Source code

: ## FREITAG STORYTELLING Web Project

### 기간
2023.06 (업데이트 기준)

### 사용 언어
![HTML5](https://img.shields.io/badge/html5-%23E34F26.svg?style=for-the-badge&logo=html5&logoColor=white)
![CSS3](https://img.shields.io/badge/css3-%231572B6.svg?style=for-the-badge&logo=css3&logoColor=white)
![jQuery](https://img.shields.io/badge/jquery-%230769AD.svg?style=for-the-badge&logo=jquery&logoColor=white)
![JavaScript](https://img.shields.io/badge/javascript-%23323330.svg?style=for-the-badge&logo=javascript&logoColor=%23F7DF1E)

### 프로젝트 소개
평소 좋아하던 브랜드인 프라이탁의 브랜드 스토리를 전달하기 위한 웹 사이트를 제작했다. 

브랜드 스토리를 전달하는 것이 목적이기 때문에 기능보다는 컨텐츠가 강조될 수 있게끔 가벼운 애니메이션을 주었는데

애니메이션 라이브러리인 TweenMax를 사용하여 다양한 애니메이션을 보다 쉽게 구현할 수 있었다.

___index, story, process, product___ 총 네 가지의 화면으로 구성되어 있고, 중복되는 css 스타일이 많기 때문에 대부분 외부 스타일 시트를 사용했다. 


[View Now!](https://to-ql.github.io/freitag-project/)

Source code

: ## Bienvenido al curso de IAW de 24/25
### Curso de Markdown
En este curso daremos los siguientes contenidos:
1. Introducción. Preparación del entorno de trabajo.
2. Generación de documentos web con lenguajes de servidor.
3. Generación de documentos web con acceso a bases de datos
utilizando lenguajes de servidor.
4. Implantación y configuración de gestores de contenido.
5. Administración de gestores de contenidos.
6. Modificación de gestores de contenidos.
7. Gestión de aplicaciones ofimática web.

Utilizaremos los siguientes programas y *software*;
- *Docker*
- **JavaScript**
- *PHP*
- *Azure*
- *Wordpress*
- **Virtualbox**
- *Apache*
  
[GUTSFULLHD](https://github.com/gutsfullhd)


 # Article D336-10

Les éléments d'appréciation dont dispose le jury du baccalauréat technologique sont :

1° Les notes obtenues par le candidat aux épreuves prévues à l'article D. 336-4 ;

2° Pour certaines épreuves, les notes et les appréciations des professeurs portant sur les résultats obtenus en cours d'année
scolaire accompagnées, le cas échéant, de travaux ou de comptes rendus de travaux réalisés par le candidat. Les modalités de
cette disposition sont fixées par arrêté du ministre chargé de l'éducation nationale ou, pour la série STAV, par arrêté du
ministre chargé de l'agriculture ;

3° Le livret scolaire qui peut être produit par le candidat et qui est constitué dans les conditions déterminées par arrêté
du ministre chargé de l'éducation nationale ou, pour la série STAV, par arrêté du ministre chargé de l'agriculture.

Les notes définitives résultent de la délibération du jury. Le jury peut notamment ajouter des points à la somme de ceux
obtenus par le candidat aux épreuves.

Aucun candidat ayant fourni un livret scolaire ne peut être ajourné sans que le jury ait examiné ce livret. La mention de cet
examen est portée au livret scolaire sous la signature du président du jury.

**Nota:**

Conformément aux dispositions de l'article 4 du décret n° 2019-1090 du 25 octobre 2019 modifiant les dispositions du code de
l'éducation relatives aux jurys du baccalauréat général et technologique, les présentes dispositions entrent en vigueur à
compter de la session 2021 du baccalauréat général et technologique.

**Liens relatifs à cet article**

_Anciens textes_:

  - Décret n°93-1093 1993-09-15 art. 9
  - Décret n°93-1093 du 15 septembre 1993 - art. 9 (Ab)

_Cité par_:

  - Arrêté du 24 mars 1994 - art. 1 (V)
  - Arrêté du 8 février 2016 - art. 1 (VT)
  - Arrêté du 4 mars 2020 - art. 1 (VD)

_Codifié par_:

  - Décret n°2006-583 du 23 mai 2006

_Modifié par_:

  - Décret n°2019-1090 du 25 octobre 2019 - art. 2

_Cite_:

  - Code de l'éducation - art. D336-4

Task:
Return verbatim each line from the one that mentions "- Décret n°2019-1090" to the end of the entries, inclusive.

Exercise result:
  - Décret n°2019-1090 du 25 octobre 2019 - art. 2

_Cite_:

  - Code de l'éducation - art. D336-4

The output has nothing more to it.